The question is: where does the key come from? We had a few theories:
- Perhaps the key is just obfuscated, and by completely reversing the NSExpression payload we can find it?
- Perhaps the key is derived from some target-specific information?
- Perhaps the key was somehow delivered in some other way and can be read from inside BlastDoor?
We spent a day analysing the NSExpression payload and concluded that the third theory appeared to be the correct one. The NSExpression walks up the native stack looking for the communication ports back to imagent. It then hijacks that communication, effectively taking over responsibility for parsing all subsequent incoming requests from imagent for "defusing" of iMessage payloads. The NSExpression loops 100 times, parsing incoming requests as XPC messages, reading the request xpc dictionary then the data xpc data object to get access to the raw, binary iMessage format. It waits until the device receives another iMessage with a specific format, and from that message extracts an AES key which is then used to decrypt the next NSExpression stage and evaluate it.
We were unable to recover any messages with the matching format and therefore unable to analyse the next stage of the exploit.
ConclusionIn contrast to FORCEDENTRY, BLASTPASS's separation of the ASLR disclosure and RCE phases mitigated the need for a novel weird machine. Whilst the heap groom was impressively complicated and precise, the exploit still relied on well-known exploitation techniques. Furthermore, the MakerNote bplist groom and callback-JOP PAC defeat techniques appear to have been in use for multiple years, based on similarities with Citizenlab's blogpost in 2023, which looked at devices compromised in 2022.
Enforcing much stricter requirements on the format of the bplist inside the MakerNote (for example: a size limit or a strict-parser mode which rejects duplicate keys) would seem prudent. The callback-JOP issue is likely harder to mitigate.
The HomeKit aspect of the exploit chain remains mostly a mystery, but it seems very likely that it was somehow involved in the ASLR disclosure. Samuel Groß's post "A Look at iMessage in iOS 14" in 2021, mentioned that Apple added support for re-randomizing the shared cache slide of certain services.

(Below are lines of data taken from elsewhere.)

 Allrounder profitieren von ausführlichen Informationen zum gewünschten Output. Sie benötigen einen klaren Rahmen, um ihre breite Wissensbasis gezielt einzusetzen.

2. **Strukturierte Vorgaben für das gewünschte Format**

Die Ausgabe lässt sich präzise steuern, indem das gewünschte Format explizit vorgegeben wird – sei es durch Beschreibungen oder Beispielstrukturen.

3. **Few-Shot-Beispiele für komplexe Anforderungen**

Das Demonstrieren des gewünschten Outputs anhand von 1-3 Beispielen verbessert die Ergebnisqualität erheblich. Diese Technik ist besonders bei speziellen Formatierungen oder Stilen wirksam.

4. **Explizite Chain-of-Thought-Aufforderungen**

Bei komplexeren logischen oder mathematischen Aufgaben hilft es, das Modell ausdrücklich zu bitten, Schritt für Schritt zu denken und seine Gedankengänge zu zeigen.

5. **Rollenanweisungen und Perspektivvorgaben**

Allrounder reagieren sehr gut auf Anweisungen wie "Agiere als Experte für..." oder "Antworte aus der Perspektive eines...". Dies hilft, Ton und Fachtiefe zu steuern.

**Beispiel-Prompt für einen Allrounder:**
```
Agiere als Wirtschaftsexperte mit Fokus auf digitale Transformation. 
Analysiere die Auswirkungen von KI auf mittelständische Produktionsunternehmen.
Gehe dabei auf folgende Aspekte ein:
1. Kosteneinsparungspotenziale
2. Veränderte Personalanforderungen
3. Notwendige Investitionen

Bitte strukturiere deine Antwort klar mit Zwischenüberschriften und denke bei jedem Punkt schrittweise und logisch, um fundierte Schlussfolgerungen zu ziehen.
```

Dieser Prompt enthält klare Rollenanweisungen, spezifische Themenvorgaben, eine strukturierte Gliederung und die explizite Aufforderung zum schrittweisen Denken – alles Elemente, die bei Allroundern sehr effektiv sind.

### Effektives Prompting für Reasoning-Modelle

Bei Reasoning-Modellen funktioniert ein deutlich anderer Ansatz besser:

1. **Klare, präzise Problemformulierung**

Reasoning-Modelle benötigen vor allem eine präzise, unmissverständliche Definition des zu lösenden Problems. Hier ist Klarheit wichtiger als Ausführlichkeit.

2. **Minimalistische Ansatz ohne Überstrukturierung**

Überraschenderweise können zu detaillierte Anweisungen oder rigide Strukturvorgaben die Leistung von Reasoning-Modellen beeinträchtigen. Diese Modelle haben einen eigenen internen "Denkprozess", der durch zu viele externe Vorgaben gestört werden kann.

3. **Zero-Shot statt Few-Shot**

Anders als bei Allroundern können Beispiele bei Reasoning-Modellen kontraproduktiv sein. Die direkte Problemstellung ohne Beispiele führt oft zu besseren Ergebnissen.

Ensuring that BlastDoor has a unique ASLR slide could be a way to mitigate this.
This is the second in-the-wild NSO exploit which relied on simply renaming a file extension to access a parser in an unexpected context which shouldn't have been allowed.
FORCEDENTRY had a .gif which was really a .pdf.
BLASTPASS had a .png which was really a .webp.
A basic principle of sandboxing is treating all incoming attacker-controlled data as untrusted, and not simply trusting a file extension.
This speaks to a broader challenge in sandboxing: that current approaches based on process isolation can only take you so far. They increase the length of an exploit chain, but don't necessarily reduce the size of the initial remote attack surface. Accurately mapping, then truly reducing the scope of that initial remote attack surface should be a top priority.